Date: 23 June, 2018, Time begin:1800
Location: Sayama Sosail Center
1-25-2 Fujimi, Sayama-shi, Saitama 350-1306 Japan
TEL +81-4-2999-4411, FAX +81-4-2927-9411
Date: 24 June, 2016, Time: 09:15 - 10:30
Location: Sayama Sosai Center
1-25-2 Fujimi, Sayama-shi, Saitama 350-1306 Japan
TEL +81-4-2999-4411,FAX +81-4-2927-9411
A farewell event under the auspices of Department of Ophthalmology, Juntendo University Graduate School of Medicine will be held on another day.Prof Akira Murakami will inform detail later.
"Konyama sensei was an example of dedication, knowledge, humbleness and soft guidance.
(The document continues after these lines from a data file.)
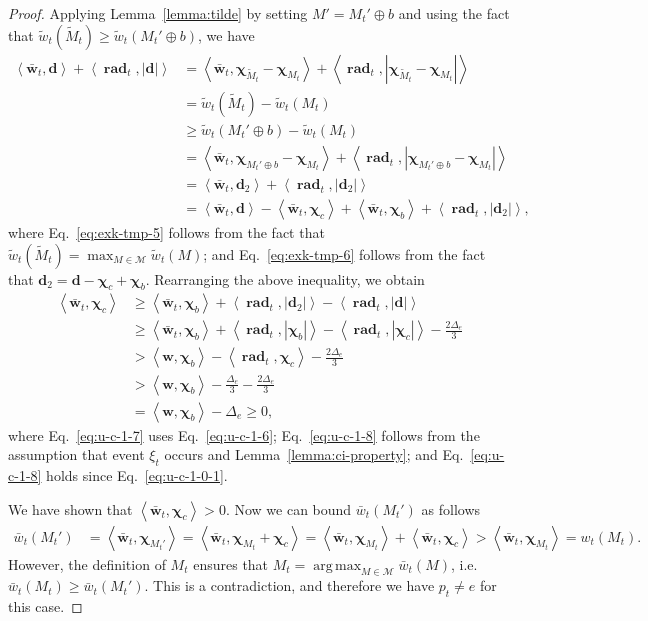 \documentclass{article}
\newcommand{\M}{\mathcal M}
\DeclareMathOperator{\rad}{rad}
\DeclareMathOperator*{\argmax}{arg\,max}
\newcommand{\inn}[1]{\left\langle #1 \right\rangle}
\renewcommand{\vec}[1]{\boldsymbol{#1}}
\begin{document}
\begin{proof}
Applying Lemma~\ref{lemma:tilde} by setting $M' = M_t' \oplus b$ and using the fact that $\tilde w_t(\tilde M_t) \ge \tilde w_t(M_t' \oplus b)$, we have 
\begin{align}
\inn{\vec {\bar w}_t, \vec d}+\inn{\vec \rad_t, |\vec d|}
& = \inn{\vec {\bar w}_t, \vec \chi_{\tilde M_t}-\vec\chi_{M_t}}+\inn{\vec \rad_t, |\vec \chi_{\tilde M_t}-\vec\chi_{M_t}|}\nonumber\\
& = \tilde w_t(\tilde M_t)- \tilde w_t(M_t)\nonumber\\
& \ge \tilde w_t(M_t'\oplus b) - \tilde w_t(M_t)\label{eq:exk-tmp-5}\\
&= \inn{\vec {\bar w}_t, \vec \chi_{M_t' \oplus b}-\vec\chi_{M_t}}+\inn{\vec \rad_t, |\vec \chi_{M_t' \oplus b}-\vec\chi_{M_t}|}\nonumber\\
&= \inn{\vec {\bar w}_t, \vec d_2}+\inn{\vec \rad_t, |\vec d_2|}\nonumber \\
&= \inn{\vec {\bar w}_t, \vec d}-\inn{\vec {\bar w}_t, \vec \chi_c}+\inn{\vec {\bar w}_t,\vec\chi_b}+\inn{\vec \rad_t, |\vec d_2|},\label{eq:exk-tmp-6}
\end{align}
where Eq.~\eqref{eq:exk-tmp-5} follows from the fact that $\tilde w_t(\tilde M_t) = \max_{M\in \M} \tilde w_t(M)$;
and Eq.~\eqref{eq:exk-tmp-6} follows from the fact that $\vec d_2 = \vec d-\vec \chi_{c}+\vec \chi_{b}$.
Rearranging the above inequality, we obtain
\begin{align}
\inn{\vec {\bar w}_t, \vec \chi_c} &\ge \inn{\vec {\bar w}_t, \vec \chi_b}+\inn{\vec \rad_t, |\vec d_2|}-\inn{\vec \rad_t, |\vec d|}\nonumber \\
&\ge  \inn{\vec {\bar w}_t, \vec \chi_b}+
\left\langle \vec \rad_t, |\vec\chi_b| \right\rangle
  -\left\langle \vec \rad_t, |\vec\chi_c| \right\rangle
  -\frac{2\Delta_e}{3} \label{eq:u-c-1-7}\\
&> \inn{\vec w, \vec \chi_b}-\inn{\vec \rad_t, \vec \chi_c}-\frac{2\Delta_e}{3} \label{eq:u-c-1-8}\\
&> \inn{\vec w, \vec \chi_b}-\frac{\Delta_e}{3}-\frac{2\Delta_e}{3} \label{eq:u-c-1-9}\\
&= \inn{\vec w, \vec \chi_b}-\Delta_e \ge 0,
\end{align}
where Eq.~\eqref{eq:u-c-1-7} uses Eq.~\eqref{eq:u-c-1-6}; 
Eq.~\eqref{eq:u-c-1-8} follows from the assumption that event $\xi_t$ occurs and Lemma~\ref{lemma:ci-property};
and Eq.~\eqref{eq:u-c-1-8} holds since Eq.~\eqref{eq:u-c-1-0-1}.

We have shown that $\inn{\vec {\bar w}_t,\vec \chi_c}>0$. Now we can bound $\bar w_t(M_t')$ as follows
\begin{align*}
 \bar w_t(M_t') &= \inn{\vec {\bar w}_t, \vec \chi_{M_t'}} = \inn{\vec {\bar w}_t, \vec \chi_{M_t}+\vec \chi_c} =
 \inn{\vec {\bar w}_t, \vec \chi_{M_t}}+\inn{\vec {\bar w}_t, \vec \chi_c} > \inn{\vec {\bar w}_t, \vec \chi_{M_t}} = w_t(M_t).
\end{align*}
However, the definition of $M_t$ ensures that $M_t = \argmax_{M\in\M} \bar w_t(M)$, i.e. $\bar w_t(M_t) \ge \bar w_t(M_t')$. 
This is a contradiction, and therefore we have $p_t \not=e$ for this case.


\end{proof}
\end{document}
I have been honored to have had the opportunity to know him and work with him, having benefited from his deep knowledge of eye care and human nature. the time spent with Konyama sensei will remain forever in my memories, and he is greatly missed in this first Christmas without him. He's and will remain in my thoughts."
"I would like to extend my deepest condolences to Dr. Konyama's family. He taught me so many things since I was his first resident in Ophthalmology from the countryside of Thailand. He was the first and the greatest in Preventive Ophthalmology in Thailand. With tremendous memories I will be remembering Dr. Konyama in my prayers. - Dr. Pithak Kitcharoen, Medical Director of St. Peter Eye Hospital, Chiangmai, Thailand."
"ajarn Konyama krub
we in Thailand surely missed your advices and wisdom at this stage of challenges and debates on outreached cataract services under UHC. but your efforts put forward for Thailand will be a reference point for us to do better and convince others to help steer it in the best direction for Thai people krub.
hope we have good news for u in the next anniversary of your birth.
"Twenty three years back, in Dhaka, I first met Prof. Konyama attending the APAO Congress. I was an ophthalmology resident. His personality inspired me to become a public health ophthalmologist. I still have picture with him taken in 1993. It might not be known to him how many lives he had touched and changed just by his presence. I met him several times afterwards. A great man, and we are fortunate to have him in our time. The world will miss him, his wisdom, kindness, support but his vision will be carried over. We love you very much Prof. Konyama.
Abu Raihan, MD, MPH
Asia Program Director, Orbis"
"The ripples of his influence reached far and wide. Prof. had a lifelong commitment to the prevention of blindness and taught by his own example. We, his many students, are charged with carrying forward his commitment. Thank you Dr. Konyama-San, rest in peace."
"Also in Brazil Dr Konyama left his mark as a champion in prevention of blindness and inovation eye care.
He will also be remembered here as a humble and friendly leader.
We extend deepest sympathy to his family and friends."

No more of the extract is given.